What this task involves
Please return every line of the records below that holds the word "success".

Collection entries

□ □ □ □ □

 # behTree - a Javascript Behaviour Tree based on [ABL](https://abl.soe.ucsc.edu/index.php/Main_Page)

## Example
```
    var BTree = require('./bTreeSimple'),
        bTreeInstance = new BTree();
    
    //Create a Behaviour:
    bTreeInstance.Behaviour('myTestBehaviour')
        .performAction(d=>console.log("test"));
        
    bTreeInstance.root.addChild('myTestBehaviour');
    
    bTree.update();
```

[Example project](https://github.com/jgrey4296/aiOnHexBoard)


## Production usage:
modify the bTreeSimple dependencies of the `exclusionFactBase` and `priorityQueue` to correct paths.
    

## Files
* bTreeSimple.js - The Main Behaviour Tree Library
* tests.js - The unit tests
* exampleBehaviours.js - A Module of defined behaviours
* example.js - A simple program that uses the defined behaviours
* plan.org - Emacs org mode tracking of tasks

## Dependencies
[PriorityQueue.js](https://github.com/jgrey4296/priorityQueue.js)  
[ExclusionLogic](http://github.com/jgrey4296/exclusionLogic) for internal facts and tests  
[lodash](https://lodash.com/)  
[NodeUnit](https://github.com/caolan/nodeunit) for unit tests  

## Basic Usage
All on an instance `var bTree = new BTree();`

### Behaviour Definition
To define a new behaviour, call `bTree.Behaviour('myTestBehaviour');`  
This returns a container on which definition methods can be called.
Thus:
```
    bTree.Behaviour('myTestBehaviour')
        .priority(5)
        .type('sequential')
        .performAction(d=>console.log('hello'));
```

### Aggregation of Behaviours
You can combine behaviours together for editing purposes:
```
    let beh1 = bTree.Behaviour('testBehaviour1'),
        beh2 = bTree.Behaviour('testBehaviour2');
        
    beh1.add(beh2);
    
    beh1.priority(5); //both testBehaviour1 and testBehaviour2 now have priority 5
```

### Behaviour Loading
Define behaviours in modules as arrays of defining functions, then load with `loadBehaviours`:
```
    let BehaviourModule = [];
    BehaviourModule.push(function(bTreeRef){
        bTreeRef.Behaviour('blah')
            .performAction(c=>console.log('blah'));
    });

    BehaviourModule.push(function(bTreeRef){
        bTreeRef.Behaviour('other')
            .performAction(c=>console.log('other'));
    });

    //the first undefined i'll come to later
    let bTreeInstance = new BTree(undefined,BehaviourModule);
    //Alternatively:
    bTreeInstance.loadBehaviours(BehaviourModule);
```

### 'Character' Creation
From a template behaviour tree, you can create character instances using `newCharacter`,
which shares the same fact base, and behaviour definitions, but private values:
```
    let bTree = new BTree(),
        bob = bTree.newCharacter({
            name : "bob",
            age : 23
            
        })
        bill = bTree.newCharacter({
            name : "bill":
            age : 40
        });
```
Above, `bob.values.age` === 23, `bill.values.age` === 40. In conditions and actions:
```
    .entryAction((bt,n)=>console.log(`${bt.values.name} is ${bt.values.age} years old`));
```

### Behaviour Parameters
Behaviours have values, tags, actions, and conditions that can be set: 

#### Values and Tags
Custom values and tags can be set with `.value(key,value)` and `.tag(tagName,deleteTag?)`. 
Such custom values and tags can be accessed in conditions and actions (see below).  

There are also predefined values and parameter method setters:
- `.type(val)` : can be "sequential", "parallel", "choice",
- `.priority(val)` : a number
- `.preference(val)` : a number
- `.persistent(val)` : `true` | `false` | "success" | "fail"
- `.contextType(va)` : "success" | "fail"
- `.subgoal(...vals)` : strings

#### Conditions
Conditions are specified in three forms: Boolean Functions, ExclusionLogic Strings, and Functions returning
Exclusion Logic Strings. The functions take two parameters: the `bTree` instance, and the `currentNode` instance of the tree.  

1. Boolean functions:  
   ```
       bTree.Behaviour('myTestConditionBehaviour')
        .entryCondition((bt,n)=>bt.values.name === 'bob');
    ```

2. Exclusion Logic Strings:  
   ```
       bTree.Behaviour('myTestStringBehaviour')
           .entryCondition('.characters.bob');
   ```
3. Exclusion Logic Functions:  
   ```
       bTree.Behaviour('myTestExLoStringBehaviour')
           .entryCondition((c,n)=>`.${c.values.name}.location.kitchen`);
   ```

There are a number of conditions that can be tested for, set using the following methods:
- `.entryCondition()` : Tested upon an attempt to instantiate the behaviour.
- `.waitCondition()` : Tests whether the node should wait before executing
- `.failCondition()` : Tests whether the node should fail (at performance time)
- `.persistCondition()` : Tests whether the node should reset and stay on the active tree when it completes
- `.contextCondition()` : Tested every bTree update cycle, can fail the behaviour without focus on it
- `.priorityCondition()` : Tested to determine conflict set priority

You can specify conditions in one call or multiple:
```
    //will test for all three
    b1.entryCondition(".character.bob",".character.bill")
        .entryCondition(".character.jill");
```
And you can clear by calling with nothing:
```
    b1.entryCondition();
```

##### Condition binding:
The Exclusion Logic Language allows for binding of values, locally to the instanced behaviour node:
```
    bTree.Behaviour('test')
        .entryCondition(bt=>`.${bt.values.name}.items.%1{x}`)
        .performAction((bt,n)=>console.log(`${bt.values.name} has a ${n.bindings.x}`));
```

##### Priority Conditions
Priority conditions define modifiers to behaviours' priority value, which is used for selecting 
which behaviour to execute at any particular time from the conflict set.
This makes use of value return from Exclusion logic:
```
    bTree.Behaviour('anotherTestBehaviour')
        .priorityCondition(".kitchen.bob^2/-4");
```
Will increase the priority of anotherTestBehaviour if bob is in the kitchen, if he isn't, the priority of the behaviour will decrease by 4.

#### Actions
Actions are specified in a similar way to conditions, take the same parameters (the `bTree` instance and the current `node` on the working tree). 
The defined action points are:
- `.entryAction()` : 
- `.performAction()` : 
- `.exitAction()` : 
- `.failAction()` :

□ □ □ □ □

Result
- `.persistent(val)` : `true` | `false` | "success" | "fail"
- `.contextType(va)` : "success" | "fail"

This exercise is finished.